The Lost Records Localities project has been an ongoing one for the Library of Virginia for decades. During the mid-1910’s, Virginia’s first state archivist Morgan P. Robinson sent a letter to all clerks inquiring about the state of the records in their courthouses. Many responded saying the records were destroyed during the American Revolution, Civil War, courthouse fire, etc. The coming of the Circuit Court Records Preservation Program in the early 1990’s continued this project and enabled the hiring of additional archival staff to process circuit court records, mainly chancery causes. While processing chancery, archivists identify documents from localities that suffered loss of records–a Will of Matthew Koon, 1731, recorded in Stafford County and used as an exhibit in a Fauquier County chancery cause or an 1800 Hanover County deed used as an exhibit in an Isle of Wight County chancery cause. The “lost” documents are scanned, identified, indexed, and placed into an artificial digital collection that is now known as the Lost Records Localities Collection.
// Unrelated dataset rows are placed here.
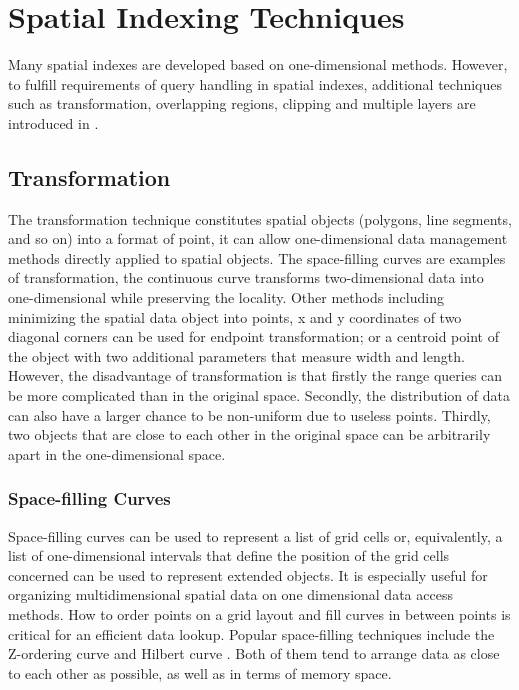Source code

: \section{Spatial Indexing Techniques}
Many spatial indexes are developed based on one-dimensional methods. However, to fulfill requirements of query handling in spatial indexes, additional techniques such as transformation, overlapping regions, clipping and multiple layers are introduced in \cite{Faloutsos:1991ue}. 


\subsection{Transformation} \label{Transformation}
The transformation technique constitutes spatial objects (polygons, line segments, and so on) into a format of point, it can allow one-dimensional data management methods directly applied to spatial objects. The space-filling curves are examples of transformation, the continuous curve transforms two-dimensional data into one-dimensional while preserving the locality. Other methods including minimizing the spatial data object into points, x and y coordinates of two diagonal corners can be used for endpoint transformation; or a centroid point of the object with two additional parameters that measure width and length. However, the disadvantage of transformation is that firstly the range queries can be more complicated than in the original space. Secondly, the distribution of data can also have a larger chance to be non-uniform due to useless points. Thirdly, two objects that are close to each other in the original space can be arbitrarily apart in the one-dimensional space.  

\subsubsection{Space-filling Curves}
Space-filling curves can be used to represent a list of grid cells or, equivalently, a list of one-dimensional intervals that define the position of the grid cells concerned can be used to represent extended objects. It is especially useful for organizing multidimensional spatial data on one dimensional data access methods. How to order points on a grid layout and fill curves in between points is critical for an efficient data lookup. Popular space-filling techniques include the Z-ordering curve \cite{Orenstein:1984jq} and Hilbert curve \cite{Kamel:1994ux}. Both of them tend to arrange data as close to each other as possible, as well as in terms of memory space.

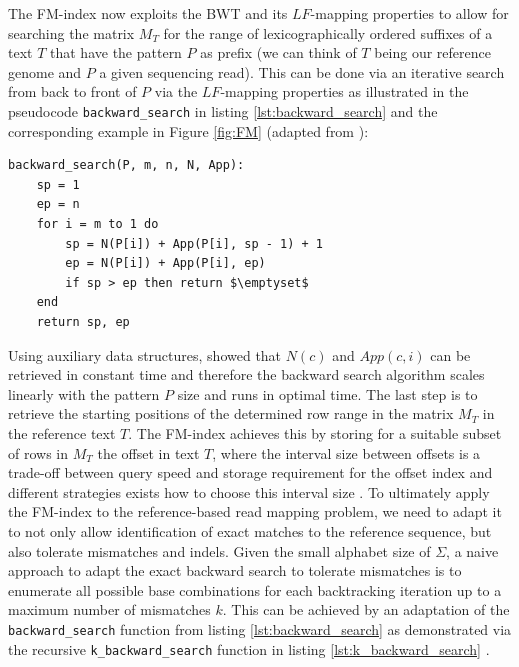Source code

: The FM-index now exploits the BWT and its $LF$-mapping properties to allow for searching the matrix $M_T$ for the range of lexicographically ordered suffixes of a text $T$ that have the pattern $P$ as prefix (we can think of $T$ being our reference genome and $P$ a given sequencing read). This can be done via an iterative search from back to front of $P$ via the $LF$-mapping properties as illustrated in the pseudocode \texttt{backward\_search} in listing \ref{lst:backward_search} and the corresponding example in Figure \ref{fig:FM} (adapted from \citeauthor{Canzar2015} \citep{Canzar2015}):

\begin{lstlisting}[caption={A pseudocode implementation of a \texttt{backward\_search} of pattern $P$ through the BWT $T^{BWT}$ of text $T$ using the $LF$-mapping property.},captionpos=b, label={lst:backward_search}]
backward_search(P, m, n, N, App):
	sp = 1
	ep = n
	for i = m to 1 do
		sp = N(P[i]) + App(P[i], sp - 1) + 1
		ep = N(P[i]) + App(P[i], ep)
		if sp > ep then return $\emptyset$
	end	
	return sp, ep
\end{lstlisting}

Using auxiliary data structures, \citeauthor{Ferragina2005IndexingText} showed that $N(c)$ and $App(c, i)$ can be retrieved in constant time and therefore the backward search algorithm scales linearly with the pattern $P$ size and runs in optimal time. The last step is to retrieve the starting positions of the determined row range in the matrix $M_T$ in the reference text $T$. The FM-index achieves this by storing for a suitable subset of rows in $M_T$ the offset in text $T$, where the interval size between offsets is a trade-off between query speed and storage requirement for the offset index and different strategies exists how to choose this interval size \citep{Canzar2015}. To ultimately apply the FM-index to the reference-based read mapping problem, we need to adapt it to not only allow identification of exact matches to the reference sequence, but also tolerate mismatches and indels. Given the small alphabet size of $\Sigma$, a naive approach to adapt the exact backward search to tolerate mismatches is to enumerate all possible base combinations for each backtracking iteration up to a maximum number of mismatches $k$. This can be achieved by an adaptation of the \texttt{backward\_search} function from listing \ref{lst:backward_search} as demonstrated via the recursive \texttt{k\_backward\_search} function in listing \ref{lst:k_backward_search} \citep{Canzar2015}.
Digital images and catalog records for items in the collection are uploaded to the Lost Records Digital Collection and made available for patrons to search. Recently, a new search feature was added to enable patrons to search by name of person, record type, and locality. Additional records will be added to the digital collection periodically as our archivists continue to identify “lost” documents in the records they process. Please check back as this is an ongoing project.